• [Exercise prompt]: Would you please return the lines of the material that contain the word "createHttpClient"?

=-=-=-=-=

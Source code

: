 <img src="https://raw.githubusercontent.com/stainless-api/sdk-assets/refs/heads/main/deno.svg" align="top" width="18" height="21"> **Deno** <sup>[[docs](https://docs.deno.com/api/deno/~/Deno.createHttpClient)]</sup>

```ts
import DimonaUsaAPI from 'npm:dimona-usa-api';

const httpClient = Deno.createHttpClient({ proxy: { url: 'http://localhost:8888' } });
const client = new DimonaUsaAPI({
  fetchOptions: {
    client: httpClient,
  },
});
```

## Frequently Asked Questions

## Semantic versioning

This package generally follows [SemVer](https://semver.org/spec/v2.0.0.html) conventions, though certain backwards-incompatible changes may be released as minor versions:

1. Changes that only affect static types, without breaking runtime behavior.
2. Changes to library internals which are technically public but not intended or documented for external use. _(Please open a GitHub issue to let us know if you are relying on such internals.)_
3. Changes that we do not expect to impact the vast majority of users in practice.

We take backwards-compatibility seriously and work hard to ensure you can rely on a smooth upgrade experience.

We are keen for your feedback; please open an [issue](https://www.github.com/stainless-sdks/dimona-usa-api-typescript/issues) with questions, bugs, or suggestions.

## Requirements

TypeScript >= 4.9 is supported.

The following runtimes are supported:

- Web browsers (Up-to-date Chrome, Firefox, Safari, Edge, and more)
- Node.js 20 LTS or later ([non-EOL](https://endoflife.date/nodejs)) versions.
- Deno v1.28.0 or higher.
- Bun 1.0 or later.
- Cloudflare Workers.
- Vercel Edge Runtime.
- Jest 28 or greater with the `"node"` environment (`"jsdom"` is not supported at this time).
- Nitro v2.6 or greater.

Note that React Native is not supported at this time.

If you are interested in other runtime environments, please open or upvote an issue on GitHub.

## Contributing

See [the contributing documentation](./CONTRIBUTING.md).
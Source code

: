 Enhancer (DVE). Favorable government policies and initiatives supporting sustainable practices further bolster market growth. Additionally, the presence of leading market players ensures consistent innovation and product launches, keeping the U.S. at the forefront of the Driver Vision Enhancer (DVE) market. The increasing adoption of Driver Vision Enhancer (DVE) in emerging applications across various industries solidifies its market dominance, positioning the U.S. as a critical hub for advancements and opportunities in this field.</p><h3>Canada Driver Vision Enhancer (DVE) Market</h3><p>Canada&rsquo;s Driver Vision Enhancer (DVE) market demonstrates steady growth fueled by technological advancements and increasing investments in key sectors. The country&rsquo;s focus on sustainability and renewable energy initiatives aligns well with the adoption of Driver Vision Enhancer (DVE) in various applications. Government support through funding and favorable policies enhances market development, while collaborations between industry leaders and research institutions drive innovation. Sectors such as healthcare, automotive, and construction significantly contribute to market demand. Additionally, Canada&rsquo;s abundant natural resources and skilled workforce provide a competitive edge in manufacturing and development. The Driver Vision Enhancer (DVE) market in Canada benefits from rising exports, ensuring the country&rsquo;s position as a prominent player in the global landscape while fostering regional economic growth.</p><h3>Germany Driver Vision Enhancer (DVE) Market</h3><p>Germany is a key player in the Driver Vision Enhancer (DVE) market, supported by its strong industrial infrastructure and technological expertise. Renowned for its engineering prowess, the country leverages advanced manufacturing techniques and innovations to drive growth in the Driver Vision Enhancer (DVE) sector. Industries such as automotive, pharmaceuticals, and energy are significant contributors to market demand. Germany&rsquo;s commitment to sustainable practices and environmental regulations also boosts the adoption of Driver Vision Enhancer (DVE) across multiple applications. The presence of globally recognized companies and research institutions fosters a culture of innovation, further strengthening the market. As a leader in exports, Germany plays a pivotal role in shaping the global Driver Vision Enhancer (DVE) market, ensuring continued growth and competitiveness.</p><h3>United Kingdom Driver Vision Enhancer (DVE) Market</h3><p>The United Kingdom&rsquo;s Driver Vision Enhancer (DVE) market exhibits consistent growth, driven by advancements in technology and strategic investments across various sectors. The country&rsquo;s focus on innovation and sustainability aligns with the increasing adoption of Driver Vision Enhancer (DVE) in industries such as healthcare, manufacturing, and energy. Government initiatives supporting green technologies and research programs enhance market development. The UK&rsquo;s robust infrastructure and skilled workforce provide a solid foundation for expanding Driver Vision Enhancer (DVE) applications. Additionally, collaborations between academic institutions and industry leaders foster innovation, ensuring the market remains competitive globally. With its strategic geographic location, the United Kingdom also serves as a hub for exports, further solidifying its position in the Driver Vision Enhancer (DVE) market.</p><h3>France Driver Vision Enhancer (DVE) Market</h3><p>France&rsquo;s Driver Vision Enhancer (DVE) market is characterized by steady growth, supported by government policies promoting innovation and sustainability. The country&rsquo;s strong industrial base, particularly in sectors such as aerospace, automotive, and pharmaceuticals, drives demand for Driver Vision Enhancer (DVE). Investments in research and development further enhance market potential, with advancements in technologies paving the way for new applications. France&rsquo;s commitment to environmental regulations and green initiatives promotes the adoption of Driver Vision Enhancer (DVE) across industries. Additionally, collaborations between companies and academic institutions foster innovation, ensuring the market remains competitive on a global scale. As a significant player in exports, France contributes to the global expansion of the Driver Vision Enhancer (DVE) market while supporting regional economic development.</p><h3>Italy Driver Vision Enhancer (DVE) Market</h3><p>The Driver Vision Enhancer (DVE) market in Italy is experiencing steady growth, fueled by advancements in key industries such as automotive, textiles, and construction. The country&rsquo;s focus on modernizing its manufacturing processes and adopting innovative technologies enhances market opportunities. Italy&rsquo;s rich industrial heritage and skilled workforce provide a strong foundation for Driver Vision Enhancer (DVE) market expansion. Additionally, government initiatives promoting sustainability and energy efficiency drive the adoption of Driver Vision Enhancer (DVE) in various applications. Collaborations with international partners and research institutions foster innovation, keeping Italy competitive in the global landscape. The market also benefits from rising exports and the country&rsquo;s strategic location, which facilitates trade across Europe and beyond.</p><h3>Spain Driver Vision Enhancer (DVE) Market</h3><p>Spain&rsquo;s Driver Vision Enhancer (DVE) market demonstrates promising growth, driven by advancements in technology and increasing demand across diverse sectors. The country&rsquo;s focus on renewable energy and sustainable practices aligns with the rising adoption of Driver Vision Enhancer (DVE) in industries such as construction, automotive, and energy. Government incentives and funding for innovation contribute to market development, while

=-=-=-=-=

• [Reply to the task]:
: <img src="https://raw.githubusercontent.com/stainless-api/sdk-assets/refs/heads/main/deno.svg" align="top" width="18" height="21"> **Deno** <sup>[[docs](https://docs.deno.com/api/deno/~/Deno.createHttpClient)]</sup>
const httpClient = Deno.createHttpClient({ proxy: { url: 'http://localhost:8888' } });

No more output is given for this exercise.